Return all the lines below in which the string "报告期内" appears.

---+---

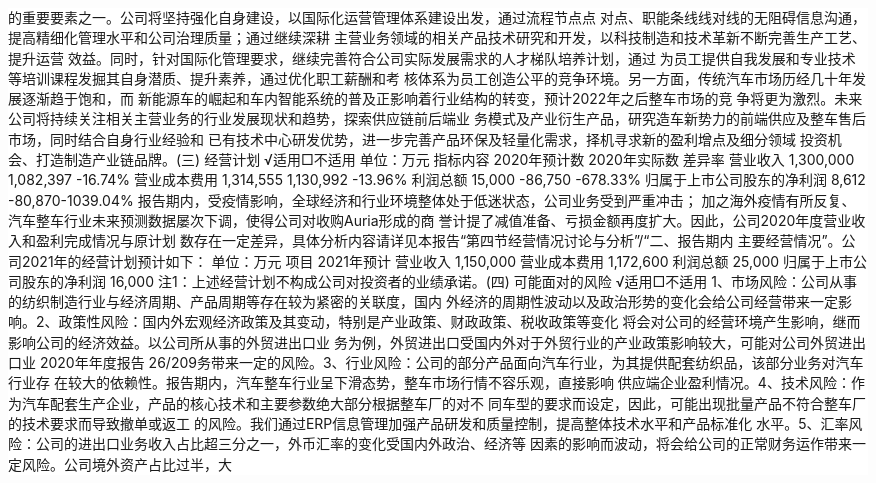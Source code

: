 的重要要素之一。公司将坚持强化自身建设，以国际化运营管理体系建设出发，通过流程节点点
对点、职能条线线对线的无阻碍信息沟通，提高精细化管理水平和公司治理质量；通过继续深耕
主营业务领域的相关产品技术研究和开发，以科技制造和技术革新不断完善生产工艺、提升运营
效益。同时，针对国际化管理要求，继续完善符合公司实际发展需求的人才梯队培养计划，通过
为员工提供自我发展和专业技术等培训课程发掘其自身潜质、提升素养，通过优化职工薪酬和考
核体系为员工创造公平的竞争环境。另一方面，传统汽车市场历经几十年发展逐渐趋于饱和，而
新能源车的崛起和车内智能系统的普及正影响着行业结构的转变，预计2022年之后整车市场的竞
争将更为激烈。未来公司将持续关注相关主营业务的行业发展现状和趋势，探索供应链前后端业
务模式及产业衍生产品，研究造车新势力的前端供应及整车售后市场，同时结合自身行业经验和
已有技术中心研发优势，进一步完善产品环保及轻量化需求，择机寻求新的盈利增点及细分领域
投资机会、打造制造产业链品牌。(三)
经营计划
√适用□不适用
单位：万元
指标内容
2020年预计数
2020年实际数
差异率
营业收入
1,300,000
1,082,397
-16.74%
营业成本费用
1,314,555
1,130,992
-13.96%
利润总额
15,000
-86,750
-678.33%
归属于上市公司股东的净利润
8,612
-80,870-1039.04%
报告期内，受疫情影响，全球经济和行业环境整体处于低迷状态，公司业务受到严重冲击；
加之海外疫情有所反复、汽车整车行业未来预测数据屡次下调，使得公司对收购Auria形成的商
誉计提了减值准备、亏损金额再度扩大。因此，公司2020年度营业收入和盈利完成情况与原计划
数存在一定差异，具体分析内容请详见本报告“第四节经营情况讨论与分析”/“二、报告期内
主要经营情况”。公司2021年的经营计划预计如下：
单位：万元
项目
2021年预计
营业收入
1,150,000
营业成本费用
1,172,600
利润总额
25,000
归属于上市公司股东的净利润
16,000
注1：上述经营计划不构成公司对投资者的业绩承诺。(四)
可能面对的风险
√适用□不适用
1、市场风险：公司从事的纺织制造行业与经济周期、产品周期等存在较为紧密的关联度，国内
外经济的周期性波动以及政治形势的变化会给公司经营带来一定影响。2、政策性风险：国内外宏观经济政策及其变动，特别是产业政策、财政政策、税收政策等变化
将会对公司的经营环境产生影响，继而影响公司的经济效益。以公司所从事的外贸进出口业
务为例，外贸进出口受国内外对于外贸行业的产业政策影响较大，可能对公司外贸进出口业
2020年年度报告
26/209务带来一定的风险。3、行业风险：公司的部分产品面向汽车行业，为其提供配套纺织品，该部分业务对汽车行业存
在较大的依赖性。报告期内，汽车整车行业呈下滑态势，整车市场行情不容乐观，直接影响
供应端企业盈利情况。4、技术风险：作为汽车配套生产企业，产品的核心技术和主要参数绝大部分根据整车厂的对不
同车型的要求而设定，因此，可能出现批量产品不符合整车厂的技术要求而导致撤单或返工
的风险。我们通过ERP信息管理加强产品研发和质量控制，提高整体技术水平和产品标准化
水平。5、汇率风险：公司的进出口业务收入占比超三分之一，外币汇率的变化受国内外政治、经济等
因素的影响而波动，将会给公司的正常财务运作带来一定风险。公司境外资产占比过半，大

---+---

Response for this exercise:
报告期内，受疫情影响，全球经济和行业环境整体处于低迷状态，公司业务受到严重冲击；
数存在一定差异，具体分析内容请详见本报告“第四节经营情况讨论与分析”/“二、报告期内
在较大的依赖性。报告期内，汽车整车行业呈下滑态势，整车市场行情不容乐观，直接影响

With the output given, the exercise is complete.